Segment Start: Data for review

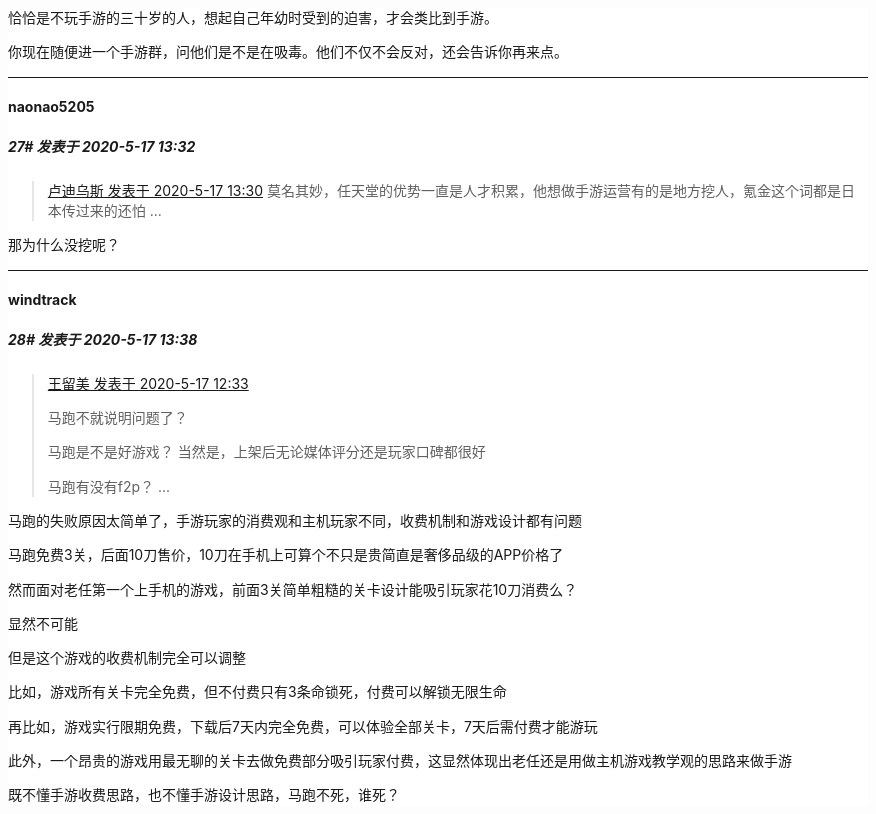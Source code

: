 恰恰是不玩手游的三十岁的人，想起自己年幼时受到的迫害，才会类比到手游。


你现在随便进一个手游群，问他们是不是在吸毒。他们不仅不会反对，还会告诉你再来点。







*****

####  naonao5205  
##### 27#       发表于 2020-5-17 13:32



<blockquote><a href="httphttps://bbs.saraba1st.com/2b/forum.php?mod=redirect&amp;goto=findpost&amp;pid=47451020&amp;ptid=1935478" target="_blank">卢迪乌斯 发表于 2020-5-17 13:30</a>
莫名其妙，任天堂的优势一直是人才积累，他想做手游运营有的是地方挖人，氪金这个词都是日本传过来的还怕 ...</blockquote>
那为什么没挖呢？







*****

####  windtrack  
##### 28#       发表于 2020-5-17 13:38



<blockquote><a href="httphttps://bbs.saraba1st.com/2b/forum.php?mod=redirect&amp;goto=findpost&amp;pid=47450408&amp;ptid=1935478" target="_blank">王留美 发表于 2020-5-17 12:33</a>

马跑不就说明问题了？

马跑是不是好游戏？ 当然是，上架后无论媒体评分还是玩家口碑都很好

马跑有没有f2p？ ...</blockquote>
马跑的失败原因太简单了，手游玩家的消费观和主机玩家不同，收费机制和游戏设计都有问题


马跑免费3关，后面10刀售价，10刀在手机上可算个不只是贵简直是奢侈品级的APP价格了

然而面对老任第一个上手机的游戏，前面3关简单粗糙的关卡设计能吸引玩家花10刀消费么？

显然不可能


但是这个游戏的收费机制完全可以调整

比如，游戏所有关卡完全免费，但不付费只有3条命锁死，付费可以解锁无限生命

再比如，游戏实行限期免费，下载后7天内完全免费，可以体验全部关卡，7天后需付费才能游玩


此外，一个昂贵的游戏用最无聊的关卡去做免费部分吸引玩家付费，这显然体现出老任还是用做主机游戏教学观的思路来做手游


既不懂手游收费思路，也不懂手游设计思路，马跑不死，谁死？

Segment End: Data for review

- Task to complete
Without any pictures, return the entries exactly as given.

- Your response
Source code

: 恰恰是不玩手游的三十岁的人，想起自己年幼时受到的迫害，才会类比到手游。


你现在随便进一个手游群，问他们是不是在吸毒。他们不仅不会反对，还会告诉你再来点。







*****

####  naonao5205  
##### 27#       发表于 2020-5-17 13:32



<blockquote><a href="httphttps://bbs.saraba1st.com/2b/forum.php?mod=redirect&amp;goto=findpost&amp;pid=47451020&amp;ptid=1935478" target="_blank">卢迪乌斯 发表于 2020-5-17 13:30</a>
莫名其妙，任天堂的优势一直是人才积累，他想做手游运营有的是地方挖人，氪金这个词都是日本传过来的还怕 ...</blockquote>
那为什么没挖呢？







*****

####  windtrack  
##### 28#       发表于 2020-5-17 13:38



<blockquote><a href="httphttps://bbs.saraba1st.com/2b/forum.php?mod=redirect&amp;goto=findpost&amp;pid=47450408&amp;ptid=1935478" target="_blank">王留美 发表于 2020-5-17 12:33</a>

马跑不就说明问题了？

马跑是不是好游戏？ 当然是，上架后无论媒体评分还是玩家口碑都很好

马跑有没有f2p？ ...</blockquote>
马跑的失败原因太简单了，手游玩家的消费观和主机玩家不同，收费机制和游戏设计都有问题


马跑免费3关，后面10刀售价，10刀在手机上可算个不只是贵简直是奢侈品级的APP价格了

然而面对老任第一个上手机的游戏，前面3关简单粗糙的关卡设计能吸引玩家花10刀消费么？

显然不可能


但是这个游戏的收费机制完全可以调整

比如，游戏所有关卡完全免费，但不付费只有3条命锁死，付费可以解锁无限生命

再比如，游戏实行限期免费，下载后7天内完全免费，可以体验全部关卡，7天后需付费才能游玩


此外，一个昂贵的游戏用最无聊的关卡去做免费部分吸引玩家付费，这显然体现出老任还是用做主机游戏教学观的思路来做手游


既不懂手游收费思路，也不懂手游设计思路，马跑不死，谁死？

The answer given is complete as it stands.